> **Work to complete**:
From the listing below, return each line that includes "reliable".

> **Extracted records**:
-*-

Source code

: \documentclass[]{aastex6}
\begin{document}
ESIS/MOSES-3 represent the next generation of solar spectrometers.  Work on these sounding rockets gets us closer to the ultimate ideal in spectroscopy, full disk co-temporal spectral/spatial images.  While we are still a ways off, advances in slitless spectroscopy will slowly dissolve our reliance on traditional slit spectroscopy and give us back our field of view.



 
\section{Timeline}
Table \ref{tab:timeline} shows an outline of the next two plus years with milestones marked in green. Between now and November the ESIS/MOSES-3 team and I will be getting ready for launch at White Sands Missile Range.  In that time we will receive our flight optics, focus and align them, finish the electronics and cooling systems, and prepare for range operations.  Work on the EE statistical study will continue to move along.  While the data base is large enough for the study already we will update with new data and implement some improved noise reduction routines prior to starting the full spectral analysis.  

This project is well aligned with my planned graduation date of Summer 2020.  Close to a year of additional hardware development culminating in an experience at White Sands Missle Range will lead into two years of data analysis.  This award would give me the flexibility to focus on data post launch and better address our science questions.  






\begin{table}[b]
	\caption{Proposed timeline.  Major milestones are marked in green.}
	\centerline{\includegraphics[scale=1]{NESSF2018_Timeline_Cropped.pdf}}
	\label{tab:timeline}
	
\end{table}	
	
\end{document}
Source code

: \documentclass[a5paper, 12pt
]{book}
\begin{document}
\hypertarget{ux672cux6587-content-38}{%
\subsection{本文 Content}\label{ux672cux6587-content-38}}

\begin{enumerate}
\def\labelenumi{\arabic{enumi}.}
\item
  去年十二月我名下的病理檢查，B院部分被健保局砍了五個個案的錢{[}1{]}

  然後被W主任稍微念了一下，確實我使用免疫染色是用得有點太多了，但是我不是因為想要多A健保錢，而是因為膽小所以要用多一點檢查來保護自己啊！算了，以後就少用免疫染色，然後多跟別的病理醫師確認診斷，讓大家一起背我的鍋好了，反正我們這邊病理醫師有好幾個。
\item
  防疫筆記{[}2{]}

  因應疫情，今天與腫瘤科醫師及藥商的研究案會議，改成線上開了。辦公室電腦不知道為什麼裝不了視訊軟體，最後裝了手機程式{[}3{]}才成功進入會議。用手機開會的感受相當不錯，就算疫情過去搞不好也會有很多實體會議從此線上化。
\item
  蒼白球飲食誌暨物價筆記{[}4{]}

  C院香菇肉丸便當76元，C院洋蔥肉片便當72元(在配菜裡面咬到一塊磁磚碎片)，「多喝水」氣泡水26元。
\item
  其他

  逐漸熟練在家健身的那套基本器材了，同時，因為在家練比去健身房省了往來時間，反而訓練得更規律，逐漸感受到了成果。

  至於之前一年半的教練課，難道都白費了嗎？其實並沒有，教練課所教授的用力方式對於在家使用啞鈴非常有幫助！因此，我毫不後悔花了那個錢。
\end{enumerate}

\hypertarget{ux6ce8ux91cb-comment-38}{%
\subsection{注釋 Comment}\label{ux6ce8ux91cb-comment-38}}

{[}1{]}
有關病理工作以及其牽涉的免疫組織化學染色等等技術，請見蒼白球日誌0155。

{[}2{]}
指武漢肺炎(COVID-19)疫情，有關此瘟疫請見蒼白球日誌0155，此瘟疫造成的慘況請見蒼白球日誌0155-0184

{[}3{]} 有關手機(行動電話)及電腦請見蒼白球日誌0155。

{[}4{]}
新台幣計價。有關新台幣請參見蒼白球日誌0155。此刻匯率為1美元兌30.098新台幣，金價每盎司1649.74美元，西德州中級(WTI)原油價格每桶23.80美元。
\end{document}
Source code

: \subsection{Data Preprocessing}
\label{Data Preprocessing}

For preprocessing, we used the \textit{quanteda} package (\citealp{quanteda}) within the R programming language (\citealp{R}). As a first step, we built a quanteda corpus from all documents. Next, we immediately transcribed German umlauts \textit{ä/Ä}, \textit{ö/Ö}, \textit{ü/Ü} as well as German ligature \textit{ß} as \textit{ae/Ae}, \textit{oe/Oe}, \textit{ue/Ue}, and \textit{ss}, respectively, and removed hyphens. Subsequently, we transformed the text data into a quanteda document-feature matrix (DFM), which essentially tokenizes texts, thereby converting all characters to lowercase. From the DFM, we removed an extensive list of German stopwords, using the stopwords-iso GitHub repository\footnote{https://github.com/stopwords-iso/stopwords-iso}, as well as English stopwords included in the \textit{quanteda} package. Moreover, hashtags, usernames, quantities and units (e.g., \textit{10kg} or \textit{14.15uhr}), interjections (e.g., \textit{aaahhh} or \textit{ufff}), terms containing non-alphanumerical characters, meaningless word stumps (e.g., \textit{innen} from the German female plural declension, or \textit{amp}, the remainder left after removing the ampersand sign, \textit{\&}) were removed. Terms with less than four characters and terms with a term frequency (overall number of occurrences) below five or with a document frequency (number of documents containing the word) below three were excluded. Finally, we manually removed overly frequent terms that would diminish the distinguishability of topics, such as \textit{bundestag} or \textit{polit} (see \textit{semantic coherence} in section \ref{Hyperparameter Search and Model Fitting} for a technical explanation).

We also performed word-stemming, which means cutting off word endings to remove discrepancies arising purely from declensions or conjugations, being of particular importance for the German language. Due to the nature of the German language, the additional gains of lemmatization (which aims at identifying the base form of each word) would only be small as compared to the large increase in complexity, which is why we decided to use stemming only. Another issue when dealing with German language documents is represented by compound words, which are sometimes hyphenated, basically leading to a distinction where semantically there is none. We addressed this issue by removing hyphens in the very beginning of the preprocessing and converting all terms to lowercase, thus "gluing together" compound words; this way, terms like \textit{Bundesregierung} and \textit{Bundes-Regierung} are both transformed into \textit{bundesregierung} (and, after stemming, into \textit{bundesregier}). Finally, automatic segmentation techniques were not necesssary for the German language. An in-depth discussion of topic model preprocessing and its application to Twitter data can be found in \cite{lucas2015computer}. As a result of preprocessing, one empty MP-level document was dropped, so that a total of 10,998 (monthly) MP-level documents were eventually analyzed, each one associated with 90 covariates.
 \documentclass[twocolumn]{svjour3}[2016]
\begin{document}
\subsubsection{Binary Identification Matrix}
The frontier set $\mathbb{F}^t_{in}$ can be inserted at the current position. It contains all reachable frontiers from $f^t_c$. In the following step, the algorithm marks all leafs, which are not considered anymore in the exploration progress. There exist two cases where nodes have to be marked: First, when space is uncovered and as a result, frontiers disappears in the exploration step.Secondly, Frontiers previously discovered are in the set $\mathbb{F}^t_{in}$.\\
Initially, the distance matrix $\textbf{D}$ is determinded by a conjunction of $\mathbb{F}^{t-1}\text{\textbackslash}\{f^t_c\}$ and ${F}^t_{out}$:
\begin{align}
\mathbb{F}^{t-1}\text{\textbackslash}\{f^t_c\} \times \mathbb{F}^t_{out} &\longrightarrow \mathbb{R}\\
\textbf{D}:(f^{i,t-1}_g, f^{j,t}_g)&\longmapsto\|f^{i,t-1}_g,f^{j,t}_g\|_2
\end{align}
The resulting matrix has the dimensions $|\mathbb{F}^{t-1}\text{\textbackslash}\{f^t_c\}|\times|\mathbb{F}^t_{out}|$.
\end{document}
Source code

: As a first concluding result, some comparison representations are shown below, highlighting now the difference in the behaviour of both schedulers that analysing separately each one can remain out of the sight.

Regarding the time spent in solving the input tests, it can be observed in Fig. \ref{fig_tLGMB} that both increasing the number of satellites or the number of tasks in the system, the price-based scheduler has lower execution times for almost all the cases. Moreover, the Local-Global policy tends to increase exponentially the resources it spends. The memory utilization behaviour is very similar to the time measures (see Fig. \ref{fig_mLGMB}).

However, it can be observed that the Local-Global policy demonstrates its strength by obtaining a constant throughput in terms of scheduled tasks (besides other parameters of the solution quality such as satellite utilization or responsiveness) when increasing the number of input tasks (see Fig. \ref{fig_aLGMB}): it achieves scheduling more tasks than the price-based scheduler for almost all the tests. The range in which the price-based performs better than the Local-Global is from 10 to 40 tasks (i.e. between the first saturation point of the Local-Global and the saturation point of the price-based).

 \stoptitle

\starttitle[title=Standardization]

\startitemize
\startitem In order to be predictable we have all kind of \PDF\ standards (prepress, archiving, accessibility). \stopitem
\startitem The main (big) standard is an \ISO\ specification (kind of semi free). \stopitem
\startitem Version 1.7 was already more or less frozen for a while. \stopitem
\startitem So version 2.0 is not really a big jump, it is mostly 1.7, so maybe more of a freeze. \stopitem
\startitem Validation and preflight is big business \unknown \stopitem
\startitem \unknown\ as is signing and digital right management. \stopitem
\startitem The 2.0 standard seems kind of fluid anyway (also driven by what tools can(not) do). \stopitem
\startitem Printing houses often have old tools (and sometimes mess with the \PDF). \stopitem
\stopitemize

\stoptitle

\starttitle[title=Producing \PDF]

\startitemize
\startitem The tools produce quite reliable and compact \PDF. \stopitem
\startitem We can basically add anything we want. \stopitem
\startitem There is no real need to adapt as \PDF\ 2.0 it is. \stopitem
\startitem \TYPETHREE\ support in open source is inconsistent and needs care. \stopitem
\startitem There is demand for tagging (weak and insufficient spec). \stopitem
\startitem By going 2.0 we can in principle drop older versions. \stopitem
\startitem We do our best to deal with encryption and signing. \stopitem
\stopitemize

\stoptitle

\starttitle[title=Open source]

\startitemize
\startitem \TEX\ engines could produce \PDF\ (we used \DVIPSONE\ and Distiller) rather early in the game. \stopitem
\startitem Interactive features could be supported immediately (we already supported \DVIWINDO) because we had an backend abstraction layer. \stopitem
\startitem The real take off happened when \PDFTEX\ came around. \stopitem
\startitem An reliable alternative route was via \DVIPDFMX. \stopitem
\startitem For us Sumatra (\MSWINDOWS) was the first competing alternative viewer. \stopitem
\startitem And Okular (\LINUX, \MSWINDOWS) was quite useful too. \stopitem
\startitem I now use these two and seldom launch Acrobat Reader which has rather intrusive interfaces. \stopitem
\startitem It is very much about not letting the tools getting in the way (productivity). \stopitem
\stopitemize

-*-

> **Solution below**:
\startitem The tools produce quite reliable and compact \PDF. \stopitem
\startitem An reliable alternative route was via \DVIPDFMX. \stopitem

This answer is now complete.